Stored dataset items:
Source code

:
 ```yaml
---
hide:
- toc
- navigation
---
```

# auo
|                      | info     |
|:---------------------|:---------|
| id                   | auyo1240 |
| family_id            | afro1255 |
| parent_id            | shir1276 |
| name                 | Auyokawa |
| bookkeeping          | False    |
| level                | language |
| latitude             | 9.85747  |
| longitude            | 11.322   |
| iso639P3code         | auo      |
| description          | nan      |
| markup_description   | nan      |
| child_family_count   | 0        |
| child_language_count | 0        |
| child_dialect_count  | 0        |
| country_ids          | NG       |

Activity: Every entry above must be reproduced exactly.

Solution to the exercise:
Source code

:
 ```yaml
---
hide:
- toc
- navigation
---
```

# auo
|                      | info     |
|:---------------------|:---------|
| id                   | auyo1240 |
| family_id            | afro1255 |
| parent_id            | shir1276 |
| name                 | Auyokawa |
| bookkeeping          | False    |
| level                | language |
| latitude             | 9.85747  |
| longitude            | 11.322   |
| iso639P3code         | auo      |
| description          | nan      |
| markup_description   | nan      |
| child_family_count   | 0        |
| child_language_count | 0        |
| child_dialect_count  | 0        |
| country_ids          | NG       |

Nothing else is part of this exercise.